** Opening Extracted data block **

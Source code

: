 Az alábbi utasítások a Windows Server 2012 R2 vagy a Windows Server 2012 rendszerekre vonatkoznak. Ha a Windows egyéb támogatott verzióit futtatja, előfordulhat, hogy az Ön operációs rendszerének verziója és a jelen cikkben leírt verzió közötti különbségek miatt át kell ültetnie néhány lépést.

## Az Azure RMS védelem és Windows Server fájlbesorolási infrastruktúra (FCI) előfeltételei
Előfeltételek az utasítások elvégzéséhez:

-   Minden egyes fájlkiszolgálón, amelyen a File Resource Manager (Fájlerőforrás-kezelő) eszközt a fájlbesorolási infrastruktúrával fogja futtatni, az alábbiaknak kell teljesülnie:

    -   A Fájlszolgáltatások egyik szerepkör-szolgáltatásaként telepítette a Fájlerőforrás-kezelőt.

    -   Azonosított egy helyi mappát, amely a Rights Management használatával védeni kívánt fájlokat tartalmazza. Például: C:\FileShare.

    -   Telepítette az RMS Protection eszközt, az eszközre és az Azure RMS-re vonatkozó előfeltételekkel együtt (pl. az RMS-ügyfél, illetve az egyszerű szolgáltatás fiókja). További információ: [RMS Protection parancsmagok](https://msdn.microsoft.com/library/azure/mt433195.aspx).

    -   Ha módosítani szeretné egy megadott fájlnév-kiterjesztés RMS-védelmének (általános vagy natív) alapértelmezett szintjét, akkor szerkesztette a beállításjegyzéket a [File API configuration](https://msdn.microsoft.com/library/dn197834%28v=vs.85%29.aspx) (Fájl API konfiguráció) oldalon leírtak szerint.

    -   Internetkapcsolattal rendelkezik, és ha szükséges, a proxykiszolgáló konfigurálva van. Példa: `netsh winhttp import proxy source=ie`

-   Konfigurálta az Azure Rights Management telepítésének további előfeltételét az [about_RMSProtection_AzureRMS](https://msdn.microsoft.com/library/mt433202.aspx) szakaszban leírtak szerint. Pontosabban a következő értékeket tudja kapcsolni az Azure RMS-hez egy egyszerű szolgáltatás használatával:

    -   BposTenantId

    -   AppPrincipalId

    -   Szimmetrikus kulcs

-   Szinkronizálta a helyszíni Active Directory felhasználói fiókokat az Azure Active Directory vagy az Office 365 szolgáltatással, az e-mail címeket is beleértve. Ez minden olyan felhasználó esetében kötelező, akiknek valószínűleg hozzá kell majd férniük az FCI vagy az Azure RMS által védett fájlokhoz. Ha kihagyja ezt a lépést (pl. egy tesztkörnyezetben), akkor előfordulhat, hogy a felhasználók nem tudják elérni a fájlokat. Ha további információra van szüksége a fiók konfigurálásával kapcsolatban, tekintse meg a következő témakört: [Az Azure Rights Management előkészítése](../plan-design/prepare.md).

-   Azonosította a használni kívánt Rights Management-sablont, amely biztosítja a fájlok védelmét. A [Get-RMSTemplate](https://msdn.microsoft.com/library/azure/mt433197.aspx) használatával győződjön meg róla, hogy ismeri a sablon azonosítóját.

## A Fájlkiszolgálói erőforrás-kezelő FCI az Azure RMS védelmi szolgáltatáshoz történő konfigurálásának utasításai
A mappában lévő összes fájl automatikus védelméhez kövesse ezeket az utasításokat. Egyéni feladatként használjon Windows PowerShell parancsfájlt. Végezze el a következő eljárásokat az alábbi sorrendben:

** Closing Extracted data block **

## Exercise instructions
Going through the records, say how many lines hold the string "akkor". Only the number should be given.

## Written response
2